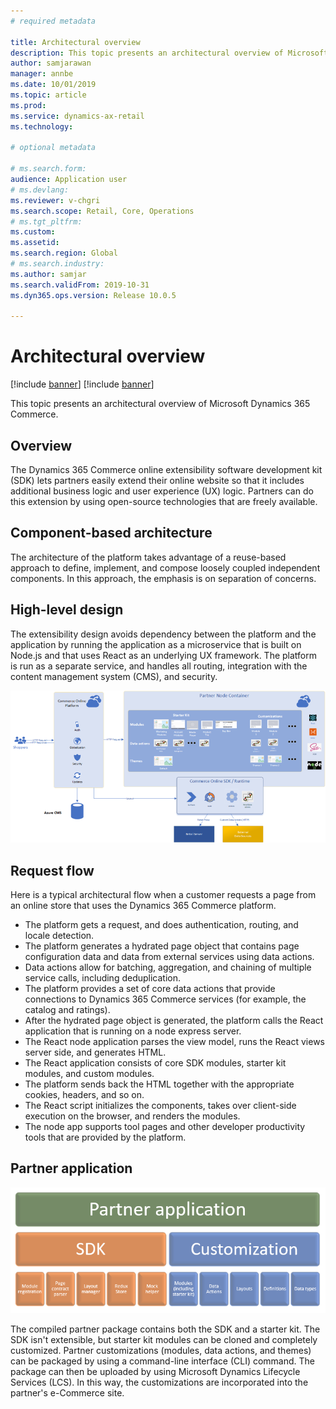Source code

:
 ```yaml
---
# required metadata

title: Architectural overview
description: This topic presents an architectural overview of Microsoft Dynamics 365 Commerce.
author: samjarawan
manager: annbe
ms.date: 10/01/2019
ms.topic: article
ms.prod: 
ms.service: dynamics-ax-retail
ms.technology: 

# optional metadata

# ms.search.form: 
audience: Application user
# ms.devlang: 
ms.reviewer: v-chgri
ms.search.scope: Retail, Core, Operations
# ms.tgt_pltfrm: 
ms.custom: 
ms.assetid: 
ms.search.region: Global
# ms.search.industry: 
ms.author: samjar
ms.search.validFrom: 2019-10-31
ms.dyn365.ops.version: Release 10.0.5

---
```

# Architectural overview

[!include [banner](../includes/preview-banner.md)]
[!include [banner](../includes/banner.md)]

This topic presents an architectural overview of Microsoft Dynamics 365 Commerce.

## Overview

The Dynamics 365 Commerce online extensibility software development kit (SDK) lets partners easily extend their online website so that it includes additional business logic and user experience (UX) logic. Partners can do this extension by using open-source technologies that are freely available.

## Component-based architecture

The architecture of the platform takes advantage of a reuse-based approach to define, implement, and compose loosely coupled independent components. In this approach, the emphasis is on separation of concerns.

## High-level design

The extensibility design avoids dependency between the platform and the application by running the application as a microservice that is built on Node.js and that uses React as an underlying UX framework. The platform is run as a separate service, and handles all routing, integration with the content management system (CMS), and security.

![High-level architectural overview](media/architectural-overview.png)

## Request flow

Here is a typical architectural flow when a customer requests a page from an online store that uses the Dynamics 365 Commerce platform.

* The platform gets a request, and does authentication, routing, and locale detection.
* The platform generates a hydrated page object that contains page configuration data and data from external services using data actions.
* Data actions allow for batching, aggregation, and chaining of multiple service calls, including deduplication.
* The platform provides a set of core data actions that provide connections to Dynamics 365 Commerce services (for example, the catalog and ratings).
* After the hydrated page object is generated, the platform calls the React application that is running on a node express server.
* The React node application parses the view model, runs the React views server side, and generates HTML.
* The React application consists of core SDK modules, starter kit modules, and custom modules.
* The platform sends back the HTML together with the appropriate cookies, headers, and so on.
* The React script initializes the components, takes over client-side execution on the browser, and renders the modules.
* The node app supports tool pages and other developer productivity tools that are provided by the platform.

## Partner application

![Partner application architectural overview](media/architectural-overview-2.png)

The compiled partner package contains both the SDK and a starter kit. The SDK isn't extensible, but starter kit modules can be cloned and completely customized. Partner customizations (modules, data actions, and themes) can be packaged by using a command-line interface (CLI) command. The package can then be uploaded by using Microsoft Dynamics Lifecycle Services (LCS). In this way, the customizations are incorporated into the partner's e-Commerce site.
------------------------------------------------
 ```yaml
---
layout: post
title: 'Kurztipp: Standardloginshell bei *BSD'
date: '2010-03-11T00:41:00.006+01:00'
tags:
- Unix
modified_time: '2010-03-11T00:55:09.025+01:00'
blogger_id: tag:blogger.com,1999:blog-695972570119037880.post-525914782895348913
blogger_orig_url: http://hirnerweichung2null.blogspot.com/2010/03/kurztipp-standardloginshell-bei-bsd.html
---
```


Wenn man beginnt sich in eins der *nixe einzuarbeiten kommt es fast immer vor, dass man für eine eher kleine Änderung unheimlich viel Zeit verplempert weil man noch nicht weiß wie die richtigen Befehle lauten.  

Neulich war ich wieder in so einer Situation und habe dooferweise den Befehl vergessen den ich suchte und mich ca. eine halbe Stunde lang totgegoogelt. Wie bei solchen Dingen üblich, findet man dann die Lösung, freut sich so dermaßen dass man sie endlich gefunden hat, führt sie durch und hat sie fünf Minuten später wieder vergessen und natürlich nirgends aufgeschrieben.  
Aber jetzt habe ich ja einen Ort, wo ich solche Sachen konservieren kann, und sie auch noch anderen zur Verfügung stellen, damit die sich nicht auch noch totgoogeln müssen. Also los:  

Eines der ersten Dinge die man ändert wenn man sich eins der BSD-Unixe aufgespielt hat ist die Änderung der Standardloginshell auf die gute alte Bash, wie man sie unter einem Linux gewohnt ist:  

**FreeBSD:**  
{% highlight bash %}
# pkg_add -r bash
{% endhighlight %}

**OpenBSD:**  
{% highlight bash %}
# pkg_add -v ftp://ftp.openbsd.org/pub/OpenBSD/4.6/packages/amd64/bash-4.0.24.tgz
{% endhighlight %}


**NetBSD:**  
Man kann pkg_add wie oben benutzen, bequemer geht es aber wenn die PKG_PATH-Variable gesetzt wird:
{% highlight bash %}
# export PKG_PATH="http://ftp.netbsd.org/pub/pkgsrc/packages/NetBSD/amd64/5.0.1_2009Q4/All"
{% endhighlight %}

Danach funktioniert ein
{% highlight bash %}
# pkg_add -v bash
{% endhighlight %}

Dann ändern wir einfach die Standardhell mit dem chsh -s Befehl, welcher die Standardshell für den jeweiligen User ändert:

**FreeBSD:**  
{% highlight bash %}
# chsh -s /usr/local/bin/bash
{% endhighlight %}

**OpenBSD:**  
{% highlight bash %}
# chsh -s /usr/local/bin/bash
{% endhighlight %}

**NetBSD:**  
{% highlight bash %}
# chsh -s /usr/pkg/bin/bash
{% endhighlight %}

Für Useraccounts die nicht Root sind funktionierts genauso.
------------------------------------------------
ABOUT THIS EXERCISE: Scan the data above for the word "object". Copy every line in which it is found.

SOLUTION FOR THIS TASK:
* The platform generates a hydrated page object that contains page configuration data and data from external services using data actions.
* After the hydrated page object is generated, the platform calls the React application that is running on a node express server.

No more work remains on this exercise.